Compact without download volumes

Hi there! I’m pretty new with Duplicati, so please excuse me if I say something wrong.

I would like to use Duplicati with AWS Glacier Deep Archive. I took a look at the code, and I understand that for the compaction operation the volumes to be compacted are downloaded from the back end. This leads to wasted time and money using AWS Glacier Deep, as well as the fact that Duplicati probably doesn’t work out-of-the-box with AWS Glacier Deep, because a specific API call is required to initiate the process of retrieving a file (which will then actually be available about 12 hours later).

I was thinking that, in all cases where the files to be included in the new volumes are available on the local device, that it might be more convenient and cost-effective to create the new volumes from there, without then having to re-download the old ones.

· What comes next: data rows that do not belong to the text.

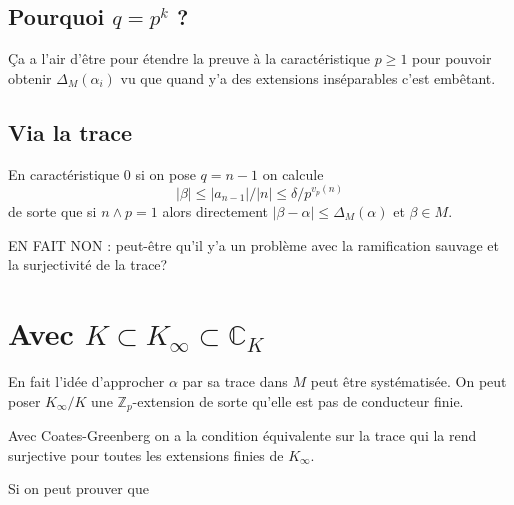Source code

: \documentclass[a4paper,12pt]{article}
\newcommand{\Z}{\mathbb{Z}}
\newcommand{\C}{\mathbb{C}}
\theoremstyle{plain}
\theoremstyle{definition}
\theoremstyle{remark}
\begin{document}
\subsection{Pourquoi $q=p^{k}$ ?}
Ça a l'air d'être pour étendre la preuve à la 
caractéristique $p\geq 1$ pour pouvoir obtenir
$\Delta_M(\alpha_i)$ vu que quand y'a des extensions
inséparables c'est embêtant.
\subsection{Via la trace}
En caractéristique $0$ si on pose $q=n-1$ on calcule
\[|\beta|\leq|a_{n-1}|/|n|\leq \delta/p^{v_p(n)}\]
de sorte que si $n\wedge p=1$ alors directement 
$|\beta-\alpha|\leq \Delta_M(\alpha)$ et $\beta\in M$.

EN FAIT NON : peut-être qu'il y'a un problème avec 
la ramification sauvage et la surjectivité de la trace?


\section{Avec $K\subset K_\infty\subset \C_K$}
En fait l'idée d'approcher $\alpha$ par sa trace dans
$M$ peut être systématisée. On peut poser $K_\infty/K$
une $\Z_p$-extension de sorte qu'elle est pas de 
conducteur finie. 

Avec Coates-Greenberg on a la condition équivalente
sur la trace qui la rend surjective pour toutes les
extensions finies de $K_\infty$.

Si on peut prouver que
\end{document}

Do you think it could be possible? Am I forgetting something?

I don’t think this will work. Remember, Duplicati keeps multiple versions of files. Or more correctly, it keeps blocks from multiple versions of files. It probably doesn’t have much of a chance of using only blocks from the latest version of files during a compaction event.

For AWS Glacier we usually recommend you use unlimited retention, disable testing, and disable compaction.

An alternative that I and others are experimenting with: use AWS to hold only a copy of your Duplicati backup data. All my PCs back up to my NAS, and then the NAS synchronizes with AWS. I use a lifecycle policy on my S3 bucket to transition files to deep archive after so many days. With this approach I don’t have to use unlimited retention, nor do I have to disable testing or compaction. The only time I’ll ever need to read data from my S3 bucket is if my primary backup gets destroyed for some reason.

1 Like

Yes, I thought about it, I imagined in fact this as an additional feature, to be applied when possible, and in all other cases we could continue compacting as it is done now (or disable it in case of particular storage, such as Glacier Deep).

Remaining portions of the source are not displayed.